All Content Management Systems (CMS) Are Broken In a Bad Way.

Following is a transcript of a talk that was given at the APIStrategy and Practice Conference in San Francisco, in October 2013.

PMP Stylized as a Breaking Bad poster

Part One: Your CMS Is Broken. And So Is Mine.

I was invited here, today, to tell you about a massive content platform that we built as a Hypermedia API and why it is revolutionary.

But before we get to the good part, I need to make a confession:

All content management systems are broken in a bad way.
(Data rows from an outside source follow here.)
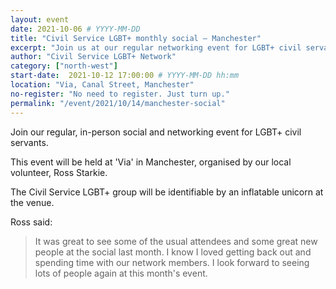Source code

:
 ```yaml
---
layout: event
date: 2021-10-06 # YYYY-MM-DD 
title: "Civil Service LGBT+ monthly social – Manchester"
excerpt: "Join us at our regular networking event for LGBT+ civil servants in Manchester."
author: "Civil Service LGBT+ Network"
category: ["north-west"]
start-date:  2021-10-12 17:00:00 # YYYY-MM-DD hh:mm 
location: "Via, Canal Street, Manchester"
no-register: "No need to register. Just turn up."
permalink: "/event/2021/10/14/manchester-social"
---
```


Join our regular, in-person social and networking event for LGBT+ civil servants. 

This event will be held at 'Via' in Manchester, organised by our local volunteer, Ross Starkie.

The Civil Service LGBT+ group will be identifiable by an inflatable unicorn at the venue.

Ross said:

> It was great to see some of the usual attendees and some great new people at the social last month. I know I loved getting back out and spending time with our network members. 
I look forward to seeing lots of people again at this month's event.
How do I know? I know because I have been part of the problem. I have spent a decade building content management systems for large multinationals, US Federal Government and a number of leading news organizations. I’ve done my share of proprietary ones and for years I was also a top contributor to open-source Drupal, which some of you probably use.

This is my public confession that we, despite all our best intentions, have failed miserably. No modern CMS is really architected for what publishers need.

What do publishers need? They need:

An easy way to connect to many content sources.
Ability to push content to many destinations: web, mobile and probably B2B.
They need their CMS to be architected for the “Cloud” so they don’t have to ever worry about silly things like: “are my servers up?”, or “do they scale?”

Unfortuantely, these are not the concerns that any CMS is architected for. . The mismatch of needs and the solutions isn’t just a problem for NPR or New York Times or Reuters. We live in the age of ‘Everybody Is a Publisher’.

A very vivid example of how deeply broken content management systems are, is how many people are choosing Github for publishing websites. And these are not just some geeks. The website part of healthcare.gov was built on top of Git. Ironically it was also the only part that actually worked.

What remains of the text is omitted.